Im Wortlaut von Jan Korte,

Heute vor 50 Jahren, am 10. Dezember 1971, wurde der Friedensnobelpreis an den damaligen Bundeskanzler Willy Brandt verliehen. Fast genau ein Jahr zuvor hatte sich Brandt vor dem Mahnmal für die Opfer des Aufstandes im Warschauer Getto niedergekniet. Ein entschiedener Gegner der Nazis, der selber verfolgt wurde und sich persönlich für nichts entschuldigen musste, bat um Vergebung für die deutschen Verbrechen des Zweiten Weltkriegs.

Den Friedensnobelpreis bekam Brandt allerdings nicht für diese unvergessliche und wichtige symbolische Geste, sondern für die ganz konkrete Entspannungspolitik seiner sozialliberalen Koalition und die Unterzeichnung des Moskauer- und Warschauer-Vertrages.

In der Begründung des Nobelpreiskomitees hieß es:

"Als Kanzler der Bundesrepublik Deutschland und im Namen des deutschen Volkes hat Willy Brandt seine Hand zur Versöhnung zwischen Völkern ausgestreckt, die lange Zeit Feinde waren. Im Geiste des guten Willens hat er außerordentliche Ergebnisse bei der Schaffung von Voraussetzungen für den Frieden in Europa erzielt."

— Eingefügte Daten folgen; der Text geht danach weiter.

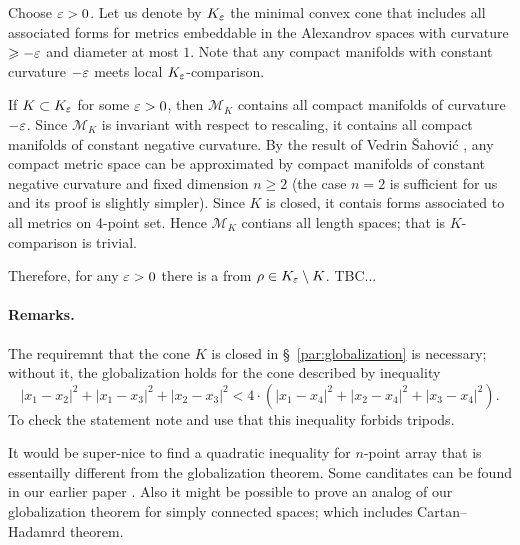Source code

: \documentclass[a4paper,10pt]{article}
\begin{document}
Choose $\varepsilon>0$.
Let us denote by $K_\varepsilon$ the minimal convex cone that includes all associated forms for metrics embeddable in the Alexandrov spaces with curvature $\geqslant-\varepsilon$ and diameter at most $1$.
Note that any compact manifolds with constant curvature $-\varepsilon$ meets local $K_\varepsilon$-comparison.

If $K\subset K_\varepsilon$ for some $\varepsilon>0$, then $\mathcal{M}_K$ contains all compact manifolds of curvature $-\varepsilon$.
Since $\mathcal{M}_K$ is invariant with respect to rescaling, it contains all compact manifolds of constant negative curvature.
By the result of Vedrin Šahović \cite{sahovic2009}, any compact metric space can be approximated by compact manifolds of constant negative curvature and fixed dimension $n\ge 2$ (the case $n=2$ is sufficient for us and its proof is slightly simpler).
Since $K$ is closed, it contais forms associated to all metrics on 4-point set.
Hence $\mathcal{M}_K$ contians all length spaces; that is $K$-comparison is trivial.

Therefore, for any $\varepsilon>0$ there is a from $\rho\in K_\varepsilon\setminus K$.
TBC...
\qeds

\paragraph{Remarks.}
The requiremnt that the cone $K$ is closed in §~\ref{par:globalization} is necessary;
without it, the globalization holds for the cone described by inequality
\[|x_1-x_2|^2+|x_1-x_3|^2+|x_2-x_3|^2<4\cdot(|x_1-x_4|^2+|x_2-x_4|^2+|x_3-x_4|^2).\]
To check the statement note and use that this inequality forbids tripods.

It would be super-nice to find a quadratic inequality for $n$-point array that is essentailly different from the globalization theorem.
Some canditates can be found in our earlier paper \cite{lebedeva-petrunin-zolotov}.
Also it might be possible to prove an analog of our globalization theorem for simply connected spaces; which includes Cartan--Hadamrd theorem.

{\sloppy
\def\emph{\textit}
\printbibliography[heading=bibintoc]
\fussy
}
\end{document}
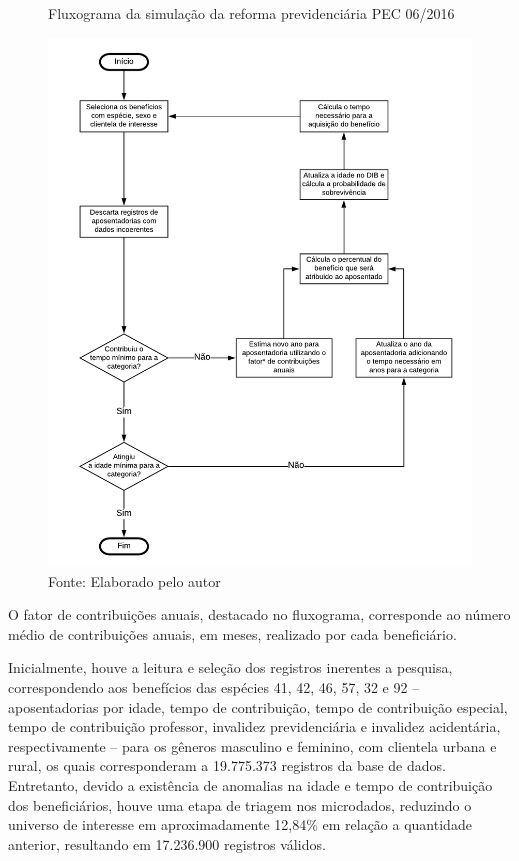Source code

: \begin{figure}[!h]
    \centering
    \caption{Fluxograma da simulação da reforma previdenciária PEC 06/2016}
    \includegraphics[width=\textwidth]{figs/cap05_fluxograma_reforma_previdencia.pdf}
    \caption*{\footnotesize{Fonte: Elaborado pelo autor}}
    \label{fig:cap05:fluxograma}
\end{figure}

\noindent* O fator de contribuições anuais, destacado no fluxograma, corresponde ao número médio de contribuições anuais, em meses, realizado por cada beneficiário.

\newpage

Inicialmente, houve a leitura e seleção dos registros inerentes a pesquisa, correspondendo aos benefícios das espécies 41, 42, 46, 57, 32 e 92 – aposentadorias por idade, tempo de contribuição, tempo de contribuição especial, tempo de contribuição professor, invalidez previdenciária e invalidez acidentária, respectivamente – para os gêneros masculino e feminino, com clientela urbana e rural, os quais corresponderam a 19.775.373 registros da base de dados. Entretanto, devido a existência de anomalias na idade e tempo de contribuição dos beneficiários, houve uma etapa de triagem nos microdados, reduzindo o universo de interesse em aproximadamente 12,84\% em relação a quantidade anterior, resultando em 17.236.900 registros válidos. 


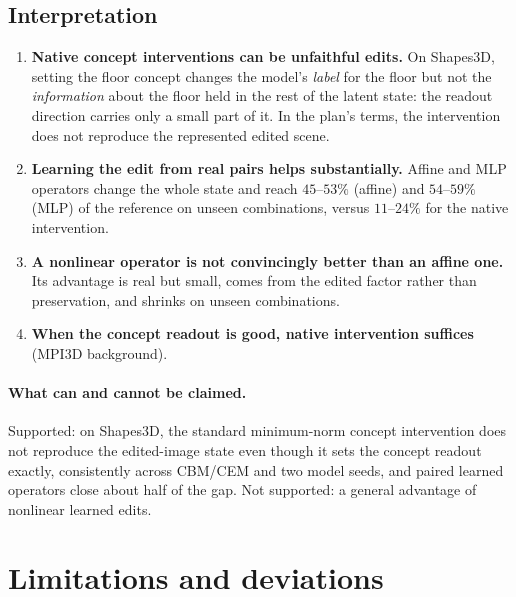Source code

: \documentclass[11pt,a4paper]{article}
\begin{document}
\subsection{Interpretation}

\begin{enumerate}
\item \textbf{Native concept interventions can be unfaithful edits.} On Shapes3D, setting the floor concept changes
  the model's \emph{label} for the floor but not the \emph{information} about the floor held in the rest of the latent
  state: the readout direction carries only a small part of it. In the plan's terms, the intervention does not
  reproduce the represented edited scene.
\item \textbf{Learning the edit from real pairs helps substantially.} Affine and MLP operators change the whole state
  and reach $45$--$53\%$ (affine) and $54$--$59\%$ (MLP) of the reference on unseen combinations, versus
  $11$--$24\%$ for the native intervention.
\item \textbf{A nonlinear operator is not convincingly better than an affine one.} Its advantage is real but small,
  comes from the edited factor rather than preservation, and shrinks on unseen combinations.
\item \textbf{When the concept readout is good, native intervention suffices} (MPI3D background).
\end{enumerate}

\paragraph{What can and cannot be claimed.}
Supported: on Shapes3D, the standard minimum-norm concept intervention does not reproduce the edited-image state even
though it sets the concept readout exactly, consistently across CBM/CEM and two model seeds, and paired learned
operators close about half of the gap. Not supported: a general advantage of nonlinear learned edits.

\section{Limitations and deviations}
\label{sec:deviation}
\end{document}
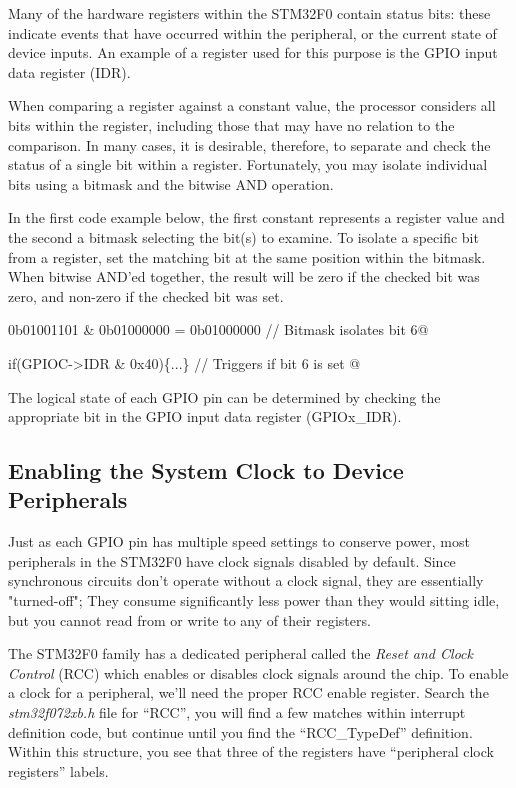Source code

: \documentclass[openany,11pt,fleqn]{book} %
\makeatletter
\newcommand{\ilcode}[1]{
    \begin{center} \parskip=-15pt \colorbox{gray!20!white}{
        \parbox{\columnwidth-2\fboxsep}{
            \lstinline@#1@
        }
    } \end{center}
}
\makeatother
\begin{document}
Many of the hardware registers within the STM32F0 contain status bits: these indicate events that have occurred within the peripheral, or the current state of device inputs. An example of a register used for this purpose is the GPIO input data register (IDR).

When comparing a register against a constant value, the processor considers all bits within the register, including those that may have no relation to the comparison. In many cases, it is desirable, therefore, to separate and check the status of a single bit within a register. Fortunately, you may isolate individual bits using a bitmask and the bitwise AND operation. 

\begin{example} 
In the first code example below, the first constant represents a register value and the second a bitmask selecting the bit(s) to examine. To isolate a specific bit from a register, set the matching bit at the same position within the bitmask. When bitwise AND'ed together, the result will be zero if the checked bit was zero, and non-zero if the checked bit was set. 

\ilcode{0b01001101 \& 0b01000000 = 0b01000000  // Bitmask isolates bit 6}

\ilcode{if(GPIOC->IDR \& 0x40)\{...\} // Triggers if bit 6 is set }
\smallskip
\end{example}

\begin{exercise}
    The logical state of each GPIO pin can be determined by checking the appropriate bit in the GPIO input data register (GPIOx\_IDR). 
    
\end{exercise}    
    
\subsection{Enabling the System Clock to Device Peripherals}

Just as each GPIO pin has multiple speed settings to conserve power, most peripherals in the STM32F0 have clock signals disabled by default. Since synchronous circuits don't operate without a clock signal, they are essentially "turned-off"; They consume significantly less power than they would sitting idle, but you cannot read from or write to any of their registers.

The STM32F0 family has a dedicated peripheral called the \textit{Reset and Clock Control} (RCC) which enables or disables clock signals around the chip. To enable a clock for a peripheral, we'll need the proper RCC enable register. Search the \textit{stm32f072xb.h} file for ``RCC'', you will find a few matches within interrupt definition code, but continue until you find the ``RCC\_TypeDef'' definition. Within this structure, you see that three of the registers have ``peripheral clock registers'' labels.
\end{document}

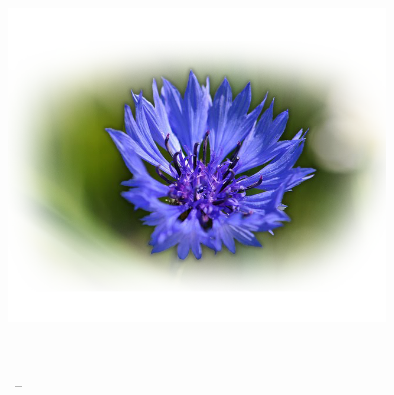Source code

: 
\begin{titlepage}

\begin{addmargin}[-1cm]{-3cm}
\begin{center}
\large

\hfill
\vfill

\begingroup
\color{MidnightBlue}\spacedallcaps{\myTitle} \\ \bigskip %
\endgroup

\spacedlowsmallcaps{\myName} %

\vfill

\includegraphics[width=10cm]{img/Estonian_Flower.png} \\ \medskip %

\mySubtitle \\ \medskip %

\myTime\ -- \myVersion %

\vfill

\end{center}
\end{addmargin}

\end{titlepage}
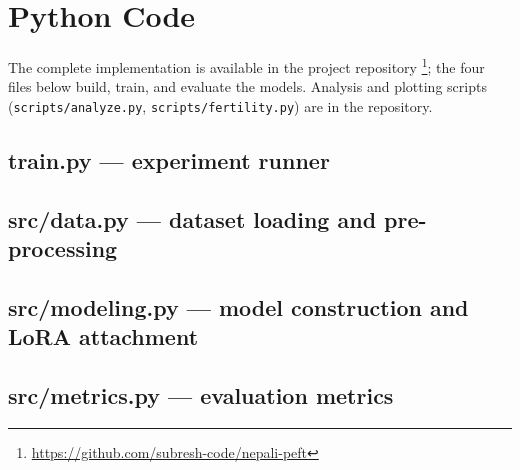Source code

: \documentclass[11pt,a4paper]{article}
\begin{document}




\clearpage
\appendix

\section{Python Code}
\label{app:code}

The complete implementation is available in the project repository%
\footnote{\url{https://github.com/subresh-code/nepali-peft}}; the four
files below build, train, and evaluate the models. Analysis and plotting
scripts (\texttt{scripts/analyze.py}, \texttt{scripts/fertility.py}) are
in the repository.

\subsection{train.py --- experiment runner}


\subsection{src/data.py --- dataset loading and pre-processing}


\subsection{src/modeling.py --- model construction and LoRA attachment}


\subsection{src/metrics.py --- evaluation metrics}

\end{document}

Nobelpreis für den »Vaterlandsverräter»

Mit der Auszeichnung würdigte das Nobelpreiskomitee die Entspannungsbemühungen Willy Brandts, der als Kanzler der ersten sozialdemokratisch geführten Bundesregierung seit 1969 die Auswirkungen des Kalten Krieges und die Gegensätze zwischen den politischen Blöcken in Europa zu mildern versucht hatte. In Verträgen der Bundesrepublik Deutschland mit der Sowjetunion und Polen vom August beziehungsweise Dezember 1970 akzeptierte die sozialliberale Bundesregierung erstmals die Ergebnisse des Hitlerkrieges: Sie machte mit den Gebietsforderungen gegen die UdSSR und Polen Schluss und erkannte die Oder-Neiße-Linie mit 20 Jahren Verspätung als Grenze zwischen Polen und Deutschland an.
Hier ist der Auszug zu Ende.